(Collected data entries)
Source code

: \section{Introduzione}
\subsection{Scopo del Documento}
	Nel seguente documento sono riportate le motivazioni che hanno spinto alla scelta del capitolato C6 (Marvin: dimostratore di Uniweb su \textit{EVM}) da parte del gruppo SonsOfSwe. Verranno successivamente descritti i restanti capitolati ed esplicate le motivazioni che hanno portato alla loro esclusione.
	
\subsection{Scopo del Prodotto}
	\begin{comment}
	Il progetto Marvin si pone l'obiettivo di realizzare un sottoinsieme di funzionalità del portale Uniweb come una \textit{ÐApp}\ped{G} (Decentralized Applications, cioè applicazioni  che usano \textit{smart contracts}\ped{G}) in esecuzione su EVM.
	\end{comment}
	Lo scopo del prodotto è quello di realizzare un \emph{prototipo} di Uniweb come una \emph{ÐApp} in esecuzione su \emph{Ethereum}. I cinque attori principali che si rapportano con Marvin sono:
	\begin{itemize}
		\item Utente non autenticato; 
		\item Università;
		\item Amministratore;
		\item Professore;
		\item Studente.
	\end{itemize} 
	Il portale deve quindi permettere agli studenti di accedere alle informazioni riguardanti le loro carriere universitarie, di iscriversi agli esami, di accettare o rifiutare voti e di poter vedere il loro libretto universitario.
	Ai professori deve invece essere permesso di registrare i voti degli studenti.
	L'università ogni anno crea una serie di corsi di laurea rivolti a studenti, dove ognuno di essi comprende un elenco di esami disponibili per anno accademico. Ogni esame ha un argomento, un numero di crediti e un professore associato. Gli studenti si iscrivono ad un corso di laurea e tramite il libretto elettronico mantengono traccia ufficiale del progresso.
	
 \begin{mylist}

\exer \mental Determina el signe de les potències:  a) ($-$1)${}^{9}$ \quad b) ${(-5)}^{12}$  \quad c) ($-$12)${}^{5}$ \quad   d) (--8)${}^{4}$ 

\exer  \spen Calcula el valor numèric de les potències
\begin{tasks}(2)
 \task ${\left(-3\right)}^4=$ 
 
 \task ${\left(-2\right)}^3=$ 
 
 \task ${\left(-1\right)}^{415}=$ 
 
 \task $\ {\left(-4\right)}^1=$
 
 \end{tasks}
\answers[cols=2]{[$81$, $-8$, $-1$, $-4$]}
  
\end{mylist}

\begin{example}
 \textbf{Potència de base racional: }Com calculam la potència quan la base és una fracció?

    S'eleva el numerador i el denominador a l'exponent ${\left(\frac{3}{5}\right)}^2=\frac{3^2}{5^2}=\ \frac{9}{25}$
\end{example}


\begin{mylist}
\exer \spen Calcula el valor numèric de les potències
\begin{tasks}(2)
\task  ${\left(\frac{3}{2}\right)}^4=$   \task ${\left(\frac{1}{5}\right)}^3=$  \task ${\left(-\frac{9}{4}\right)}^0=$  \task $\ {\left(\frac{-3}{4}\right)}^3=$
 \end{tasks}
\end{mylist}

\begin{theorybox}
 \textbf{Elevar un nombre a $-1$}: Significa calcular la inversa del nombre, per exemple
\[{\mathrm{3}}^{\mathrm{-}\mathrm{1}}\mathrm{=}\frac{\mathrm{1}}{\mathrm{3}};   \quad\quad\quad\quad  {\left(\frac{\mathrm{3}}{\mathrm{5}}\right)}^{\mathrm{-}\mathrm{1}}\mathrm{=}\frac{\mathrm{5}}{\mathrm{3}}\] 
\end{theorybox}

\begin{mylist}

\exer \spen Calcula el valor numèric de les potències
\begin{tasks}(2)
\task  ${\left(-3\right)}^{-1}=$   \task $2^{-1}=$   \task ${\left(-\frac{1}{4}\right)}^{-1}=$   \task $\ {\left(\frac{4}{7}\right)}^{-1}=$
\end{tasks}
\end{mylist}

_INSTRUCTIONS TO FOLLOW_
Whenever a line of the data holds the string "Marvin", pick that line out.

_EXPECTED OUTPUT_
	Nel seguente documento sono riportate le motivazioni che hanno spinto alla scelta del capitolato C6 (Marvin: dimostratore di Uniweb su \textit{EVM}) da parte del gruppo SonsOfSwe. Verranno successivamente descritti i restanti capitolati ed esplicate le motivazioni che hanno portato alla loro esclusione.
	Il progetto Marvin si pone l'obiettivo di realizzare un sottoinsieme di funzionalità del portale Uniweb come una \textit{ÐApp}\ped{G} (Decentralized Applications, cioè applicazioni  che usano \textit{smart contracts}\ped{G}) in esecuzione su EVM.
	Lo scopo del prodotto è quello di realizzare un \emph{prototipo} di Uniweb come una \emph{ÐApp} in esecuzione su \emph{Ethereum}. I cinque attori principali che si rapportano con Marvin sono:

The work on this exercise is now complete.